On Mon, May 13, 2019 at 11:21 AM Wessels, Duane <[email protected]>
wrote:

>
>
> > On May 13, 2019, at 10:17 AM, Brian Dickson <
> [email protected]> wrote:
> >
> > The original RFC 8145 gives the ability to gather trust anchor signal
> data.
> >
> > There are limitations related to inferring either reasons for behavior
> observed on the aggregate volumes, or identifying originating
> resolvers/forwarders versus upstream resolvers/forwarders (which could
> include both NAT and forwarder root causes).
> >
> > I believe the additional information that would be operationally useful
> as well as helpful for being able filter or otherwise drill down within the
> collected data.
> >
> > The extra information I believe would be useful includes software
> (package and version), and some unique identifier for each host, plus an
> identifier derived from (possibly non-unique due to RFC 1918) host's IP
> address.
> >
> > Putting this information underneath the _ta-* label, would allow the
> high-level signal (the _ta itself) to be aggregated as easily as currently,
> while also enable drilling down and/or aggregating/filtering to address any
> PII issues.
> >
> > Suggestion for software id: whatever software currently puts into
> version.bind or equivalent name, in the CH TXT class and type.
> >
> > Suggestion for host id: some UUID generated either at software install
> time, or at software launch time,
> >
> > Suggestion for IP-based ID: hash of IP, where  IP is "live", so changing
> the IP results in change to the hash.
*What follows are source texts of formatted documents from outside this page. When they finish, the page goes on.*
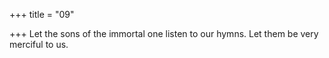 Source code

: +++
title = "09"

+++
Let the sons of the immortal one listen to our hymns.
Let them be very merciful to us. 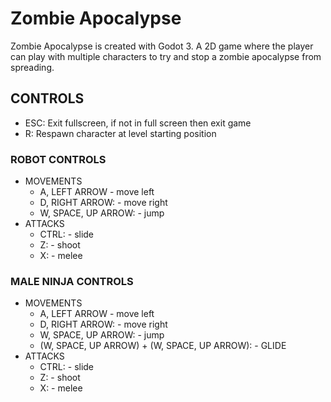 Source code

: # Zombie Apocalypse
Zombie Apocalypse is created with Godot 3. A 2D game where the player can play with multiple characters to try and stop a zombie apocalypse 
from spreading.

## CONTROLS
  * ESC: Exit fullscreen, if not in full screen then exit game
  * R: Respawn character at level starting position


### ROBOT CONTROLS
* MOVEMENTS
  * A, LEFT ARROW        - move left
  * D, RIGHT ARROW:      - move right
  * W, SPACE, UP ARROW:  - jump 
* ATTACKS
  * CTRL:    - slide
  * Z:       - shoot
  * X:       - melee

### MALE NINJA CONTROLS
* MOVEMENTS
  * A, LEFT ARROW                                 - move left
  * D, RIGHT ARROW:                               - move right
  * W, SPACE, UP ARROW:                           - jump 
  * (W, SPACE, UP ARROW) + (W, SPACE, UP ARROW):  - GLIDE 
* ATTACKS
  * CTRL:    - slide
  * Z:       - shoot
  * X:       - melee
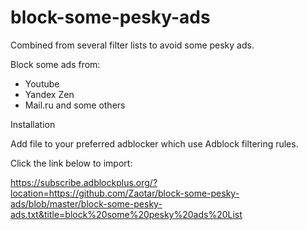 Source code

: # block-some-pesky-ads

Combined from several filter lists to avoid some pesky ads.

Block some ads from:
- Youtube
- Yandex Zen
- Mail.ru and some others

Installation

Add file to your preferred adblocker which use Adblock filtering rules.

Click the link below to import:

https://subscribe.adblockplus.org/?location=https://github.com/Zaotar/block-some-pesky-ads/blob/master/block-some-pesky-ads.txt&title=block%20some%20pesky%20ads%20List
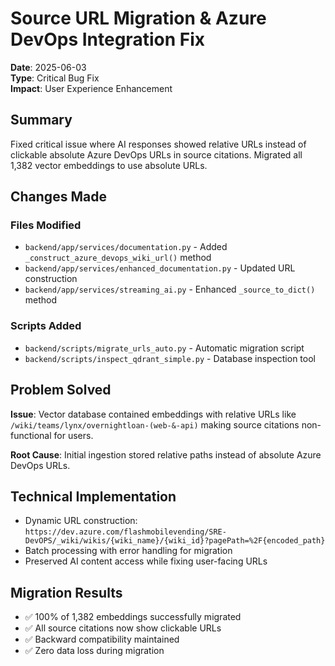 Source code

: # Source URL Migration & Azure DevOps Integration Fix

**Date**: 2025-06-03  
**Type**: Critical Bug Fix  
**Impact**: User Experience Enhancement  

## Summary
Fixed critical issue where AI responses showed relative URLs instead of clickable absolute Azure DevOps URLs in source citations. Migrated all 1,382 vector embeddings to use absolute URLs.

## Changes Made

### Files Modified
- `backend/app/services/documentation.py` - Added `_construct_azure_devops_wiki_url()` method
- `backend/app/services/enhanced_documentation.py` - Updated URL construction
- `backend/app/services/streaming_ai.py` - Enhanced `_source_to_dict()` method

### Scripts Added
- `backend/scripts/migrate_urls_auto.py` - Automatic migration script
- `backend/scripts/inspect_qdrant_simple.py` - Database inspection tool

## Problem Solved
**Issue**: Vector database contained embeddings with relative URLs like `/wiki/teams/lynx/overnightloan-(web-&-api)` making source citations non-functional for users.

**Root Cause**: Initial ingestion stored relative paths instead of absolute Azure DevOps URLs.

## Technical Implementation
- Dynamic URL construction: `https://dev.azure.com/flashmobilevending/SRE-DevOPS/_wiki/wikis/{wiki_name}/{wiki_id}?pagePath=%2F{encoded_path}`
- Batch processing with error handling for migration
- Preserved AI content access while fixing user-facing URLs

## Migration Results
- ✅ 100% of 1,382 embeddings successfully migrated
- ✅ All source citations now show clickable URLs
- ✅ Backward compatibility maintained
- ✅ Zero data loss during migration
This has the added benefit of
> validating that the IP address of the incoming _ta query is the originating
> system, versus NAT IP (possibly folding multiple hosts onto fewer/different
> IP addresses) or forwarders who forward queries for clients.
> >
> > I believe these will be useful in analyzing the 8145 data, to extract
> better signal data, and to filter data that is effectively "noise", and/or
> track sources and changes better across event boundaries.
> >
> > Thoughts?
>
>
> Hi Brian,
>
> Thanks for the suggestions.  I think the first discussion needs to be
> whether there is support for better signals at the expense of possibly less
> privacy.  My sense of the way things are today is that "privacy is king."
>

Good point; probably configurable and either opt-out or opt-in, possibly
with defaults selected by e.g. whoever is "packaging" a particular open
source project (where philosophies on privacy may differ significantly).